Saturday, July 5, 2008

flora, fauna


on may 27th my beloved hound took his last breath and i painfully said good-bye. arlo was companion, witness, and guide for 11 long, trying, loving years. he was also the thing that structured my entire existence -- and only now that he's gone have i really engaged with my work in a constant, substantial way. if jesus died for the sins of all christians, perhaps arlo died for my dissertation. how considerate of him.

but now i look for him in other places. i wish i had a photo right now of the baby bunny who was born right after he died. he almost always sits in our back yard, and when someone approaches, he just stares right back at them. unflinching. i call him arlo and somehow his lingering presence reassures me that something of the hound is still with me carrboro.
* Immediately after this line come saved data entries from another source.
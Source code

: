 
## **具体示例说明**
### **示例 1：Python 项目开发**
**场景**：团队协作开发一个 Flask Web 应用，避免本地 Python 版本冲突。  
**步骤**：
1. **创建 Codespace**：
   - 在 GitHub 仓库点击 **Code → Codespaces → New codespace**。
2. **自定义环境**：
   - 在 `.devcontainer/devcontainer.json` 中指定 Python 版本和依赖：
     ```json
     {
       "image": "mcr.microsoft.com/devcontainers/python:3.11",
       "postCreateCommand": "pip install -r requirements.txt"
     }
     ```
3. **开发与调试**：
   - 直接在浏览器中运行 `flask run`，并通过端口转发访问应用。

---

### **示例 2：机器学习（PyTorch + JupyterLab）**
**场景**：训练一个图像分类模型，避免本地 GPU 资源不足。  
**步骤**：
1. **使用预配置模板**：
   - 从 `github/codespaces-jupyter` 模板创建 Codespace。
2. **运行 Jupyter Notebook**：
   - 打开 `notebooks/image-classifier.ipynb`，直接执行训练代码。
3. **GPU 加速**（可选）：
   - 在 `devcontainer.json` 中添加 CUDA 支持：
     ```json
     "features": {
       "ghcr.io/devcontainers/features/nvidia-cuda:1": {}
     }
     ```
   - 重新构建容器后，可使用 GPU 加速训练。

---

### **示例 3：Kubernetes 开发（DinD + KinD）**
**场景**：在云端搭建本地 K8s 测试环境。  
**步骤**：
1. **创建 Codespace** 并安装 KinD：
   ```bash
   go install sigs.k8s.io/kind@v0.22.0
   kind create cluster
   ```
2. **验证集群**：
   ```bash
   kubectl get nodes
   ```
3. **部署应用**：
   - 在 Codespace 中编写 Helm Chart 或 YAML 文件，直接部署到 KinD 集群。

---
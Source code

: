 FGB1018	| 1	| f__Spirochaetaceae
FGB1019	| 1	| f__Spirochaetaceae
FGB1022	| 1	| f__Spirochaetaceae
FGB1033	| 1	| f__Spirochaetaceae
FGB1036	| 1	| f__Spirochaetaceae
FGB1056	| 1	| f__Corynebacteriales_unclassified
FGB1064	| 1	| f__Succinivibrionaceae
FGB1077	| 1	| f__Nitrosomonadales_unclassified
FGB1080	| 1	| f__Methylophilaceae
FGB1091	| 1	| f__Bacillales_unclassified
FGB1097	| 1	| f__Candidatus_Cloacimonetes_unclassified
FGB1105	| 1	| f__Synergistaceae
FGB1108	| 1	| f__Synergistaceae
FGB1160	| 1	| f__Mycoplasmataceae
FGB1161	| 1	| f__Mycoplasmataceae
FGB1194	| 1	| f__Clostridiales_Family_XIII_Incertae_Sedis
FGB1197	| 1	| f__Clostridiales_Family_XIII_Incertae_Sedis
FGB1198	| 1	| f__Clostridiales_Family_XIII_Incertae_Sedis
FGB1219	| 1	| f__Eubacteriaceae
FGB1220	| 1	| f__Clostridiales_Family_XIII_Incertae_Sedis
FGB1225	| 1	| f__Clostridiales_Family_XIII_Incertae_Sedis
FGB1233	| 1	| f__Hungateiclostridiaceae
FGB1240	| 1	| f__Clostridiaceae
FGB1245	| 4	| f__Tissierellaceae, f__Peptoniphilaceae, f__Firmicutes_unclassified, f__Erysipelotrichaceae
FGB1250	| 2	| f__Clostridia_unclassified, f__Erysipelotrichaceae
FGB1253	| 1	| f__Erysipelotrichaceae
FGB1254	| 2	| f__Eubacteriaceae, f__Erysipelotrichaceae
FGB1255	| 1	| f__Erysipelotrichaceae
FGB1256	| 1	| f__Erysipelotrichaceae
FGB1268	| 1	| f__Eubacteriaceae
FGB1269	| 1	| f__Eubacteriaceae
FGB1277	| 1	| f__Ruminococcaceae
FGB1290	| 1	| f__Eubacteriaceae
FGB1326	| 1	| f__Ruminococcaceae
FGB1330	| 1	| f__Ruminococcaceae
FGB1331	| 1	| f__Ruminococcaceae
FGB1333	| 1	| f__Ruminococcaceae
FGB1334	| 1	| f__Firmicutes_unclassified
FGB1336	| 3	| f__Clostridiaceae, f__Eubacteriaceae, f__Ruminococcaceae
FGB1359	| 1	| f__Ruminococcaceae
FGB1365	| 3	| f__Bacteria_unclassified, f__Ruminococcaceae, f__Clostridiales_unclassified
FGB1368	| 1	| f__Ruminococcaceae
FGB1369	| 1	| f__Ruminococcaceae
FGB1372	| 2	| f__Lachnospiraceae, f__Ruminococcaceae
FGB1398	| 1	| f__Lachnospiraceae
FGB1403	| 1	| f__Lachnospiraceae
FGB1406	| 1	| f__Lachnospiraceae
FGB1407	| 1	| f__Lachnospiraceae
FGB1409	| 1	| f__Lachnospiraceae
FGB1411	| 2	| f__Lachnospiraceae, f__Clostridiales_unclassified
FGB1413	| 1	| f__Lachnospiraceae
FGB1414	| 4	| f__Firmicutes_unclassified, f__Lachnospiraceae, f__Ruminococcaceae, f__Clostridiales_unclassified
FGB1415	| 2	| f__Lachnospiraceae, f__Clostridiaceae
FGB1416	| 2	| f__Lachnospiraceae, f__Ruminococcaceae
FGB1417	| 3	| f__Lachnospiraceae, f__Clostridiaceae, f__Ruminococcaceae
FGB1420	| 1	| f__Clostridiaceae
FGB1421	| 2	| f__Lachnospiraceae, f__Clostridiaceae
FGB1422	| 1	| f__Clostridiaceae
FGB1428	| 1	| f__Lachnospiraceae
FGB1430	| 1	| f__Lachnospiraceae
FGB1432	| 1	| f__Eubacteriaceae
i've also nurtured some black swallowtail butterflies with a bunch of parsley that i think i'm growing more for them than for me. my friend told me that butterflies (though perhaps just monarch ones) are the recycled souls of dogs (or maybe of anything). so i guess that arlo abounds in my own backyard.

it's funny how i look for the pale traces of him everywhere even as his box of ashes sits on my bureau. that part of him -- the physical, the dust -- just doesn't resonate with me in the same way. which doesn't, of course, mean that i'm ready to scatter him anywhere in particular just yet...

1 comment:

Anonymous said...

This is a beautiful post. RIP Arlo.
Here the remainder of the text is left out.